A “libertação da criança” passa, assim, por questões econômicas e políticas mais amplas, como atesta, na atualidade, a necessidade de remuneração de famílias pelo Poder Público, para que ela liberta do trabalho (este, às vezes, realmente escravo), possa, ao menos, estudar. Essa medida política carreia, além do dinheiro, uma mensagem de que o lugar da criança na família é outro e que ela tem um espaço por ela mesma.
Uma mãe pertencente ao corpus 2 refere-se, na fala seguinte, à forma agressiva com a qual foi educada. Inicia sua fala justificando que não sabe se a resposta está certa, pois, provavelmente, esteja apreendendo novas formas de educar que até então desconhecia por sua história de vida. Além disso, pode se ler na expressão “oh, eu não sei se a resposta é certa” uma preocupação com o julgamento do interlocutor, dando pistas sobre a representação do mesmo no seu imaginário: alguém socialmente investido de poder e direito de julgamento de suas concepções e comportamentos. Esta preocupação, estar “certo ou errado” poderia não aparecer e não ser enunciada em outra situação, com outro interlocutor.
Oh, eu não sei se a resposta é certa, mas é... Eu não quero mais fazer com o Chiquinho o que fizeram comigo, porque eu apanhei muito. Apanhei da minha mãe, apanhei dos meus irmãos. Os meus irmãos que é a família que me criou. Hoje, eu acho que educar uma criança é conversar... Eu acho que se tem, assim, que pegar pra bater. Eu acho que vale mais um castigo, porque a marca de uma varada, de um tapa, de uma correiada, uma chinelada... dói muito. Porque agora eu vejo o tanto que ele sofria, e foi aonde que eu falei: ‘Eu não quero que ele passe o que eu passei’, porque machuca muito. (Samira)
A entrevistada refuta a forma violenta como foi educada, estabelecendo uma relação entre o que pensa agora e o que vivenciou no passado.
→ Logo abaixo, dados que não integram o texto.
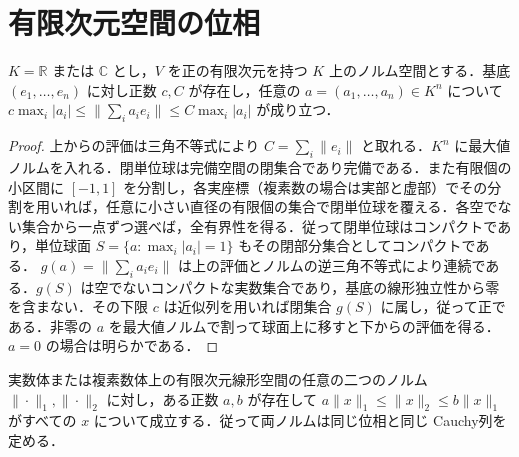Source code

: \section{有限次元空間の位相}
\begin{prop}[有限次元ノルム空間の座標評価]
$K=\mathbb R$ または $\mathbb C$ とし，$V$ を正の有限次元を持つ $K$ 上のノルム空間とする．基底 $(e_1,\ldots,e_n)$ に対し正数 $c,C$ が存在し，任意の $a=(a_1,\ldots,a_n)\in K^n$ について $c\max_i|a_i|\leq\|\sum_i a_ie_i\|\leq C\max_i|a_i|$ が成り立つ．
\end{prop}
\begin{proof}
上からの評価は三角不等式により $C=\sum_i\|e_i\|$ と取れる．$K^n$ に最大値ノルムを入れる．閉単位球は完備空間の閉集合であり完備である．また有限個の小区間に $[-1,1]$ を分割し，各実座標（複素数の場合は実部と虚部）でその分割を用いれば，任意に小さい直径の有限個の集合で閉単位球を覆える．各空でない集合から一点ずつ選べば，全有界性を得る．従って閉単位球はコンパクトであり，単位球面 $S=\{a:\max_i|a_i|=1\}$ もその閉部分集合としてコンパクトである．
$g(a)=\|\sum_i a_ie_i\|$ は上の評価とノルムの逆三角不等式により連続である．$g(S)$ は空でないコンパクトな実数集合であり，基底の線形独立性から零を含まない．その下限 $c$ は近似列を用いれば閉集合 $g(S)$ に属し，従って正である．非零の $a$ を最大値ノルムで割って球面上に移すと下からの評価を得る．$a=0$ の場合は明らかである．
\end{proof}
\begin{prop}[有限次元空間上のノルムの同値性]
実数体または複素数体上の有限次元線形空間の任意の二つのノルム $\|\cdot\|_1,\|\cdot\|_2$ に対し，ある正数 $a,b$ が存在して $a\|x\|_1\leq\|x\|_2\leq b\|x\|_1$ がすべての $x$ について成立する．従って両ノルムは同じ位相と同じ Cauchy列を定める．
\end{prop}
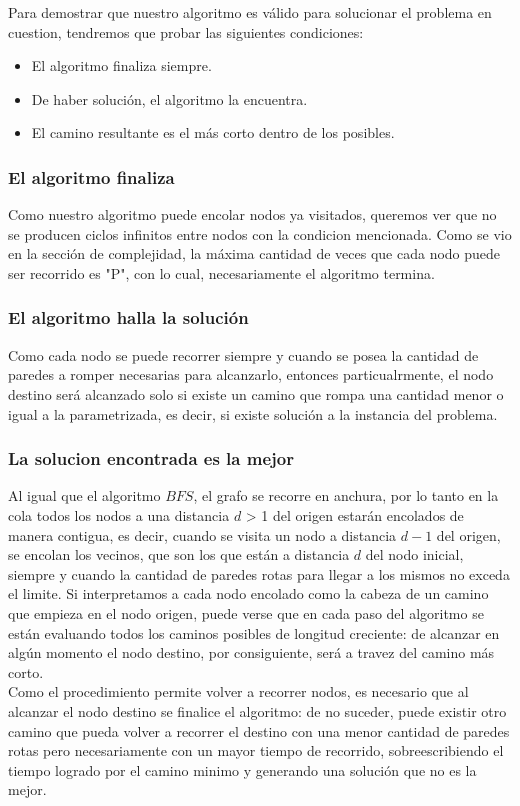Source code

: Para demostrar que nuestro algoritmo es válido para solucionar el problema en cuestion, tendremos que probar las siguientes condiciones:\\

\begin{itemize}
\item El algoritmo finaliza siempre.
\item De haber solución, el algoritmo la encuentra.
\item El camino resultante es el m\'as corto dentro de los posibles.
\end{itemize}

\subsubsection*{El algoritmo finaliza }
Como nuestro algoritmo puede encolar nodos ya visitados, queremos ver que no se producen ciclos infinitos entre nodos con la condicion mencionada. Como se vio en la sección de complejidad, la máxima cantidad de veces que cada nodo puede ser recorrido es "P", con lo cual, necesariamente el algoritmo termina.

\subsubsection*{El algoritmo halla la solución}

Como cada nodo se puede recorrer siempre y cuando se posea la cantidad de paredes a romper necesarias para alcanzarlo, entonces particualrmente, el nodo destino será alcanzado solo si existe un camino que rompa una cantidad menor o igual a la parametrizada, es decir, si existe solución a la instancia del problema. 

\subsubsection*{La solucion encontrada es la mejor}

Al igual que el algoritmo $BFS$, el grafo se recorre en anchura, por lo tanto en la cola todos los nodos a una distancia $d$ > 1 del origen estarán encolados de manera contigua, es decir, cuando se visita un nodo a distancia $d-1$ del origen, se encolan los vecinos, que son los que están a distancia $d$ del nodo inicial, siempre y cuando la cantidad de paredes rotas para llegar a los mismos no exceda el limite. Si interpretamos a cada nodo encolado como la cabeza de un camino que empieza en el nodo origen, puede verse que en cada paso del algoritmo se están evaluando todos los caminos posibles de longitud creciente: de alcanzar en algún momento el nodo destino, por consiguiente, será a travez del camino más corto.\\

Como el procedimiento permite volver a recorrer nodos, es necesario que al alcanzar el nodo destino se finalice el algoritmo: de no suceder, puede existir otro camino que pueda volver a recorrer el destino con una menor cantidad de paredes rotas pero necesariamente con un mayor tiempo de recorrido, sobreescribiendo el tiempo logrado por el camino minimo y generando una solución que no es la mejor.



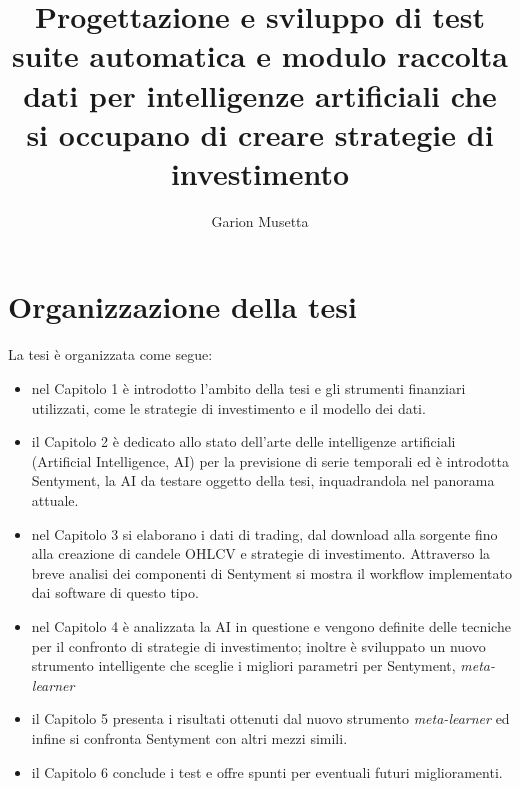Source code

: \documentclass[a4paper,12pt]{report}
\begin{document}
\title{Progettazione e sviluppo di test suite automatica e modulo raccolta dati per intelligenze artificiali che si occupano di creare strategie di investimento}
\author{Garion Musetta}
%
% 
%
\beforepreface
% 
%

%
%
\section*{Organizzazione della tesi}
\label{organizzazione}
La tesi \`e organizzata come segue:
\begin{itemize}
\item nel Capitolo 1 è introdotto l'ambito della tesi e gli strumenti finanziari utilizzati, come le strategie di investimento e il modello dei dati.
\item il Capitolo 2 è dedicato allo stato dell'arte delle intelligenze artificiali (Artificial Intelligence, AI) per la previsione di serie temporali ed è introdotta Sentyment, la AI da testare oggetto della tesi, inquadrandola nel panorama attuale.
\item nel Capitolo 3 si elaborano i dati di trading, dal download alla sorgente fino alla creazione di candele OHLCV e strategie di investimento. Attraverso la breve analisi dei componenti di Sentyment si mostra il workflow implementato dai software di questo tipo.
\item nel Capitolo 4 è analizzata la AI in questione e vengono definite delle tecniche per il confronto di strategie di investimento; inoltre è sviluppato un nuovo strumento intelligente che sceglie i migliori parametri per Sentyment, \textit{meta-learner}
\item il Capitolo 5 presenta i risultati ottenuti dal nuovo strumento \textit{meta-learner} ed infine si confronta Sentyment con altri mezzi simili.
\item il Capitolo 6 conclude i test e offre spunti per eventuali futuri miglioramenti.
\end{itemize}
%
%
\end{document}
Vê-se, porém, que em seu encaminhamento ao PFA há relatos de espancamentos de seu filho de 2 anos de idade que o levaram a ser atendido em um pronto-socorro. Note-se que essa entrevista se realizou em uma
instituição pública, com uma mãe que se encontra sob tutela, participando de um programa que visa, dentre outros aspectos, ao bem-estar familiar. A repetição de comportamentos apreendidos e vivenciados coexiste com um novo discurso, em elaboração, mostrando que o discurso se tece polifonicamente, num jogo de várias vozes cruzadas, complementares, concorrentes, contraditórias (BRANDÃO, 2004). Essa mãe vive, no momento, uma dissociação entre aquilo que está mais explícito na fala e aquilo que faz, pois a violência contra o filho é recente. A expressão se tem, assim, que pegar pra bater, revela um outro lado do seu discurso: dito de forma abstrata, como uma máxima, mostra uma representação da relação pais (ou cuidadores) e filhos. Enquanto o eu acho que sugere uma dúvida, a expressão citada sugere uma certeza antiga que conflita com os novos valores apresentados. O reconhecimento da dor do filho pode ter sido possibilitado pelo reconhecimento de sua própria dor.